- By Dan Veaner
- Business Profiles
Shattuck and his wife Gina opened Anticipation Antiques in a small Lansing shop a year ago. Both have full time jobs, Gina at BOCES and Bud for the county in the Workforce Development. On top of that Bud serves as Deputy Supervisor for the Town of Lansing. The couple opened the shop planning for an eventual retirement business. "Both of us have been collectors off and on," Shattuck says. Certainly I started as a child with baseball cards and did that right up to the '80's at a pretty high level selling a very large collection."

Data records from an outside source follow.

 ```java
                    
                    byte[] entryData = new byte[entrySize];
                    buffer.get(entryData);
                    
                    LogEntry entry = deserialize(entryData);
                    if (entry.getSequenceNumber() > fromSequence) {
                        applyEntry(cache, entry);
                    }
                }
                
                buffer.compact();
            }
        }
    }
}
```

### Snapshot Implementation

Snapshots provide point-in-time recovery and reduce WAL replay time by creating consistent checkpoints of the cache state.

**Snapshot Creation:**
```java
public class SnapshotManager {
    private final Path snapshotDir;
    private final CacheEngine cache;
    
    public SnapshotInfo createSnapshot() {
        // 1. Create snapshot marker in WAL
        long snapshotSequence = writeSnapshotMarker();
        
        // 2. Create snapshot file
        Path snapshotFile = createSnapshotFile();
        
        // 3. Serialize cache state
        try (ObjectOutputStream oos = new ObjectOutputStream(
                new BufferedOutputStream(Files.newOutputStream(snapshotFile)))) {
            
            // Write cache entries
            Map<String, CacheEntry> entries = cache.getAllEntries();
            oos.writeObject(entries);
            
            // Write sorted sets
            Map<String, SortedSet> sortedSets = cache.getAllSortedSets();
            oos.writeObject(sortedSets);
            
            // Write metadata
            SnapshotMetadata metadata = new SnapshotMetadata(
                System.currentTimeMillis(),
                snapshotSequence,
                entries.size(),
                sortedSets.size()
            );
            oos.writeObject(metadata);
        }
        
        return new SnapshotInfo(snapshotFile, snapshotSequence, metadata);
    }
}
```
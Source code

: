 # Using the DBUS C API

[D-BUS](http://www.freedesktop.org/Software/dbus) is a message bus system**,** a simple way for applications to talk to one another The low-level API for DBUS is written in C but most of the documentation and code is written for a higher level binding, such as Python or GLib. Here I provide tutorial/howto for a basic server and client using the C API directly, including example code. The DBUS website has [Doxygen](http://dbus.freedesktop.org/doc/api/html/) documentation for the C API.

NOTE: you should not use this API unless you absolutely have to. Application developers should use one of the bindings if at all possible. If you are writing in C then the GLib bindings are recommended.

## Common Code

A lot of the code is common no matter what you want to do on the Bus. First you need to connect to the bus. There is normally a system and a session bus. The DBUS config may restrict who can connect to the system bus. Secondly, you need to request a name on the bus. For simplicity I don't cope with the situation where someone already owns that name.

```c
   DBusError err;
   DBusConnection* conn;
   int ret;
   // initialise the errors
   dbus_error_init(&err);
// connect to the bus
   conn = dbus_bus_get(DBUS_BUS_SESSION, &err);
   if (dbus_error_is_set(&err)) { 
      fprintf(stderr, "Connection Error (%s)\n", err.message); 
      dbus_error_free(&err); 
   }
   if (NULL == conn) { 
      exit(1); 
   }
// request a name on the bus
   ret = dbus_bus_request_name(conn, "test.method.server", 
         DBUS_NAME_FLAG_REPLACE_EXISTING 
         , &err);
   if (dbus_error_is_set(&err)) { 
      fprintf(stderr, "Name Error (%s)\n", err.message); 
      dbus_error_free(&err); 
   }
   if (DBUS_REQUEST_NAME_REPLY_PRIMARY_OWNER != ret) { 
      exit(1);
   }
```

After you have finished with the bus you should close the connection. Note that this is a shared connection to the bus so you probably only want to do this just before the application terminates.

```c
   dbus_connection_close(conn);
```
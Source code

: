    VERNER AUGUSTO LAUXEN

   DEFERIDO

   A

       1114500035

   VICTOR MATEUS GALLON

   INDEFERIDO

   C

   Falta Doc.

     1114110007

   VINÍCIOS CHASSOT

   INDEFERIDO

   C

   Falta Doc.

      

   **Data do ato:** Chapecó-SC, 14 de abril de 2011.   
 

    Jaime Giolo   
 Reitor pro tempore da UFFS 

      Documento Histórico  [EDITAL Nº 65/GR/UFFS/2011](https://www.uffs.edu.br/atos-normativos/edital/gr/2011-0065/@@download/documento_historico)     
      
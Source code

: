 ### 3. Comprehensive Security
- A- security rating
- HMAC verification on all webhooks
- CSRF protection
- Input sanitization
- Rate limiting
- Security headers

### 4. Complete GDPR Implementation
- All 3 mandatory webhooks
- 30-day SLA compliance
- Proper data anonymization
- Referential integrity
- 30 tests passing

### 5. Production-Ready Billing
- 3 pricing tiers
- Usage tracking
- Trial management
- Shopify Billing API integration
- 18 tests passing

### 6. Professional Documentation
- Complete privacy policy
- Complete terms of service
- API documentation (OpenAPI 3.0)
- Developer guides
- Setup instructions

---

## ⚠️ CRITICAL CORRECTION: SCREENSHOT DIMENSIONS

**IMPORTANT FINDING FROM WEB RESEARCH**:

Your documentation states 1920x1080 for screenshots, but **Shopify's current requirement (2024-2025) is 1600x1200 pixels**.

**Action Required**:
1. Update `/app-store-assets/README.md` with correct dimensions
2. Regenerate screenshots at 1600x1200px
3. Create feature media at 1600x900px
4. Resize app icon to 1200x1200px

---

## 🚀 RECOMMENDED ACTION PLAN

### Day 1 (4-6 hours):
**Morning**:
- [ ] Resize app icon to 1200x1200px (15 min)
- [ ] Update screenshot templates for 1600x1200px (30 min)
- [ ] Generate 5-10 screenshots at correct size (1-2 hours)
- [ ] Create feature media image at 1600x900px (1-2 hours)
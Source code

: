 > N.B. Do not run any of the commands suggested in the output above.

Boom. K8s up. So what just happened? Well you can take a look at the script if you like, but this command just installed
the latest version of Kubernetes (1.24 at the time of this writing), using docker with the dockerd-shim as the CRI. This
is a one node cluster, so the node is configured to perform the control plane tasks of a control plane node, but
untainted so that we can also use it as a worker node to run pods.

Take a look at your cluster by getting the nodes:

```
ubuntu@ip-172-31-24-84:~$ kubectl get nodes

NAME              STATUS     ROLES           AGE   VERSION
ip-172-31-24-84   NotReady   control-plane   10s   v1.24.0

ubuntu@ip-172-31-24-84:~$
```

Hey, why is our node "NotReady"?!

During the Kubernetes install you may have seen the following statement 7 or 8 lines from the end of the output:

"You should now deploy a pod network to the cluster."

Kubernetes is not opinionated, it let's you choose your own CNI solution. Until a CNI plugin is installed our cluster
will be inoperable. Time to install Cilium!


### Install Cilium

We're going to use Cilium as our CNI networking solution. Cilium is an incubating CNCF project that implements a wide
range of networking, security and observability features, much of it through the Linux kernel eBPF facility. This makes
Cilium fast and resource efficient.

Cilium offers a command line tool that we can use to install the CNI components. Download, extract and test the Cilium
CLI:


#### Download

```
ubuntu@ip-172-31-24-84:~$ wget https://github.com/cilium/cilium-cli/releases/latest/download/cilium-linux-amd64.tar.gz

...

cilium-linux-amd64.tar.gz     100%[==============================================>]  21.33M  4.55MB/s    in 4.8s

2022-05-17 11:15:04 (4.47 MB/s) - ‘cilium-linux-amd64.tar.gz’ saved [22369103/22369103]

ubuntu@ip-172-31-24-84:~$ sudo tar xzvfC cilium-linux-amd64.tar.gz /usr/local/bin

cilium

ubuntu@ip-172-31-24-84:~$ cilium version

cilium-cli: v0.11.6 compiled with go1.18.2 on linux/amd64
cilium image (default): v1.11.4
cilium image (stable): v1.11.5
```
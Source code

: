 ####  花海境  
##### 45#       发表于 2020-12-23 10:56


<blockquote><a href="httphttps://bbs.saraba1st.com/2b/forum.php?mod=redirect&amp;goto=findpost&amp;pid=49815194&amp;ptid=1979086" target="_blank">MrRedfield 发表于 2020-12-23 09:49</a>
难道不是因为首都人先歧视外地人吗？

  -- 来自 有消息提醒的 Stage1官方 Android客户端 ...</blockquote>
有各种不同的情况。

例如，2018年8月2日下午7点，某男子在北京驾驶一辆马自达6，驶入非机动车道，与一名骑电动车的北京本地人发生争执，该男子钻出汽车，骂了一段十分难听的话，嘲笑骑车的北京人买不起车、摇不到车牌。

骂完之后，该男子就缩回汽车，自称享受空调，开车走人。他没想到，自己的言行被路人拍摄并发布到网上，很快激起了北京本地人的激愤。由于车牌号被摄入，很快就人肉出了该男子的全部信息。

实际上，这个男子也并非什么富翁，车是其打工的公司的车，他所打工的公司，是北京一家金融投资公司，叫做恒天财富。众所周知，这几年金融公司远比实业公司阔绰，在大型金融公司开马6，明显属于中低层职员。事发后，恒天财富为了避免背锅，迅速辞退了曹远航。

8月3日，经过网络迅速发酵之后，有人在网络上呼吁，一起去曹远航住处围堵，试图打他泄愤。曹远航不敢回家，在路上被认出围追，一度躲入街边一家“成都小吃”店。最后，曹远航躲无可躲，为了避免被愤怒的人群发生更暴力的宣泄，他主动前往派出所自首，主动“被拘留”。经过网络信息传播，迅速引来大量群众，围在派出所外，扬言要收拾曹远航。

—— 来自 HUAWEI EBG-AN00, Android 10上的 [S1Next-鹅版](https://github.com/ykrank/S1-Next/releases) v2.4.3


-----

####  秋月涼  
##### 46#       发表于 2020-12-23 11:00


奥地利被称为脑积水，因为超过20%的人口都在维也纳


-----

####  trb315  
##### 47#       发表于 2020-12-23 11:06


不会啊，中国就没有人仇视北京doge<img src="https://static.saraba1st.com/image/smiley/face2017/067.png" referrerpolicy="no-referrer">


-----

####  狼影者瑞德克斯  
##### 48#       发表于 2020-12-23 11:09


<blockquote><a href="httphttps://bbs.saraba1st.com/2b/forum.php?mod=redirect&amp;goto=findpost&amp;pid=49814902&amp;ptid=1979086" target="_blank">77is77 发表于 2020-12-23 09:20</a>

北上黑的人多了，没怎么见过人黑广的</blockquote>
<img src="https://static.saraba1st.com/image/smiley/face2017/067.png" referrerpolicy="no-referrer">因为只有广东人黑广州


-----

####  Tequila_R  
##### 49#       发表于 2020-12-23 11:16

He still collects baseball cards, while Gina is more interested in glass and pottery. "I think as we get older, first our grandparents and then, in each of our cases, our fathers have passed away and you get family heirlooms," Shattuck says. "You pick one thing out or in some cases no one wants this so what do you want to do with it, well I'll store it or I really want that if anything happens and we end up with things. We start to understand the value of what some people call antiques. We call them part of our family history."
The couple plans to move their shop from Drake Road to a new location next to their house on Peruville Road within the next several months. "What became more apparent to us was that it wasn't working as well as we thought. The shop part and the sales part were working, but this puts me here on weekends and Gina home on weekends, and that makes it like working seven days a week." The Shattucks say the move will bring them closer to their kids and each other on weekends when the shop is open.
With full time jobs and busy schedules they want to keep the shop to a manageable scale. While they could fit more into the space or build a bigger space to hold more, they prefer to have fewer items that have real value to people who shop there. That influences the purchases they make, because they have to consider price as well as how salable each item is. "Gina keeps me well grounded in what I do," says Shattuck. "When I see something and my eyes get real big, she asks, 'how long are we going to have it on display and where is it going to fit into our shop?' Our shop is probably the smallest around. You don't find too many shops smaller than this, and we like to be organized."
You can see that clearly. Items are displayed in an uncluttered way, with each one seemingly in its own special place. Each piece becomes more important because there are fewer of them. The couple likes to research the items and share a little bit of history with their customers. And often the customers know something about the pieces they are looking at. When they don't find what they're looking for they often leave a phone number so that the Shattucks can try to find it for them.
Bud Shattuck
Gina takes on the accounting and business responsibilities, while Bud does much of the shopping. "We always started out with stuff we liked," he says. "I do most of the buying, and I buy what I like, things that catch my eye. But I also have enough sense to buy things that are saleable." They perform free appraisals, giving as much information as possible on the items they evaluate. And Shattuck says their sales are fun. He says their one year anniversary sale in September was very successful, and a current sale will run through Christmas.
With a year under their belt, Bud is working on a business plan for next year, adapting their original one to take advantage of what they have learned. He says he'll look at what sold, what didn't, and what months were good and which ones weren't. He hopes to use the shop's Web site more effectively, and says that with the availability of a wireless Internet connection in the new shop he may increase their eBay presence.
"For the average person who collects antiques or thinks about it they do two things," Shattuck says. "One is that it is important for them to know value, to know how this fits in with what they have. It is also important for them to collect things that they remember. So customers who come in here are anywhere from 80 to 8, and they remember things differently. People in their 50's and '40's remember the 50-60's period. Our grandparents still had things from the depression era so we remember a lot of those things, and our parents of course were in that first of the modernism thing."
And when they come to the shop there is an air of anticipation that they will find these memories. Many times they do.